Trente-deux ans, — car le bon géant s’en est allé le 8 mai 1880, sans avoir même atteint la soixantaine, étant de 1821.

Peu de ses contemporains, même parmi les jeunes du temps, assisteront à ce festival rédhibitoire, où l’éternelle bêtise humaine fera une fois de plus amende honorable au génie. Je cherche autour de moi ceux qui, sexagénaires à leur tour, peuvent encore, autour de la statue, s’entretenir du modèle, et déjà je ne me nomme plus personne. Tous ceux de son « grenier » sont partis. Ce beau tas de neige est fondu, comme celui des dames de Villon.
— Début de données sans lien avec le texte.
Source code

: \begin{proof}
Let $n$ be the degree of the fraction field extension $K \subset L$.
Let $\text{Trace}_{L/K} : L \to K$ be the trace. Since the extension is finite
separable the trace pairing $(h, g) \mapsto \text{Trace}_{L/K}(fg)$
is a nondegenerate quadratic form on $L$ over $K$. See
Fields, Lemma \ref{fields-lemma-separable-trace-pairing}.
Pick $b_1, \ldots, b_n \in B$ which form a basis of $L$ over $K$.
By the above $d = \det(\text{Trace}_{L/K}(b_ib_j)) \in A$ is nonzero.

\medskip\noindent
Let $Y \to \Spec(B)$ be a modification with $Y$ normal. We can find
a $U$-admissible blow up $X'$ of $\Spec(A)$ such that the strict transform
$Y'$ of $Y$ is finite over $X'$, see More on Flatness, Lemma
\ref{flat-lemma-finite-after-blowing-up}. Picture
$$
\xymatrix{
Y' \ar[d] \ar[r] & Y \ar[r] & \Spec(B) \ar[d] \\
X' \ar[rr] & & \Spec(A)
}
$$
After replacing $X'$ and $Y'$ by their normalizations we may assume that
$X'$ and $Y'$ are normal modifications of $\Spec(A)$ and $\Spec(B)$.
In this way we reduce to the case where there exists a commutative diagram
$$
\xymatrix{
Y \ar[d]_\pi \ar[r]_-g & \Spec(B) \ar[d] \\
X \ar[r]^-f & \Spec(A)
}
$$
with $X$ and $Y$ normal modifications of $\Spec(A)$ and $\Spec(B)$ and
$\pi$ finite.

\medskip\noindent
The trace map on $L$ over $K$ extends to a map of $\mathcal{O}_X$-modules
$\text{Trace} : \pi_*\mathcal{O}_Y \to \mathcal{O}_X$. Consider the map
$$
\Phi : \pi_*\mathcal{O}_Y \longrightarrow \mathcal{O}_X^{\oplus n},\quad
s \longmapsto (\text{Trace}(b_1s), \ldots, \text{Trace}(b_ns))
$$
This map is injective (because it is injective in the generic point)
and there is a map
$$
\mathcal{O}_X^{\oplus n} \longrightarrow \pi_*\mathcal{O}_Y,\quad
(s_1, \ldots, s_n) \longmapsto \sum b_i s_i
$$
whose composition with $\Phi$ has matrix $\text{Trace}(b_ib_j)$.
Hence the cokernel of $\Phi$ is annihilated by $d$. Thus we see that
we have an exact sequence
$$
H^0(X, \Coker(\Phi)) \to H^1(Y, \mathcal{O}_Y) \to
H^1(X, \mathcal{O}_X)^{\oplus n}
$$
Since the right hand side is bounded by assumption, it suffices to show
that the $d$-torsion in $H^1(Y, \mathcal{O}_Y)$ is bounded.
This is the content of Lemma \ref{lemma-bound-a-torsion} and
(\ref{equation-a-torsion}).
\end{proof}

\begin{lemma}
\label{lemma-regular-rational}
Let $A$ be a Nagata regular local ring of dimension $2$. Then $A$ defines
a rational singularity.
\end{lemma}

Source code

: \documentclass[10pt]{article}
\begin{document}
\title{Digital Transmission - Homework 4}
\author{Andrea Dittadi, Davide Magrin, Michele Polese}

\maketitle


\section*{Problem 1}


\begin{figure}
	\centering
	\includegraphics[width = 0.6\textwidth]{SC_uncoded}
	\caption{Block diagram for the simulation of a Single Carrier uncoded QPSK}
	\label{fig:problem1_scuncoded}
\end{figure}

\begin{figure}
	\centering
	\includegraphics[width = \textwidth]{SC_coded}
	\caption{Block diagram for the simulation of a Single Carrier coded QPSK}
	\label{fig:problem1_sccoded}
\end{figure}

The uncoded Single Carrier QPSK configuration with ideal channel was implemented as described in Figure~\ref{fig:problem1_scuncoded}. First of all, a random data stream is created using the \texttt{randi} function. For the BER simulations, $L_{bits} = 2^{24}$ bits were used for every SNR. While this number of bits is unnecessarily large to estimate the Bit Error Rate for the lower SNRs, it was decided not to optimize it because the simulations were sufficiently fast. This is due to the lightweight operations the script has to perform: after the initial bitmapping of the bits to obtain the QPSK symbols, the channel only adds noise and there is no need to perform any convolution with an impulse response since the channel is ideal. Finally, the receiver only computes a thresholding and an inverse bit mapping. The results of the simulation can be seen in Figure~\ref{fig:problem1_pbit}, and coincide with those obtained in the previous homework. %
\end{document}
Où est Daudet, où est Zola, où est Banville, où est Heredia, et Goncourt, et Coppée et Maupassant ? Où est Tourgueneff, qu’il appelait son « moscove » ? Ils ont rejoint, ah ! si l’on savait où, Renan, Leconte de Lisle et l’oncle Beuve, ses vieux amis, et la bonne Princesse et ce Maxime Du Camp, et le cher Louis Bouilhet, qui, « lui aussi, avait l’h dans son nom ! »

Mais que Rouen se rassure, tous ceux d’aujourd’hui seront là, le flambeau transmis à la main, puisque la torche passe, et, si vaste qu’elle soit, la place Flaubert sera trop petite, car l’heure est venue.

Je me rappelle l’effet terrible que produisit dans notre petit monde des poètes, le 8 mai 1880, la nouvelle de cette mort de Gustave Flaubert[1] à laquelle personne n’ajouta foi d’abord et qui fut traitée d’extravagante. Mort, qui, lui ? Comment, mort ? C’est

  1. Voir le deuxième volume des Souvenirs d’un enfant de Paris, de la page 129 à la page 150.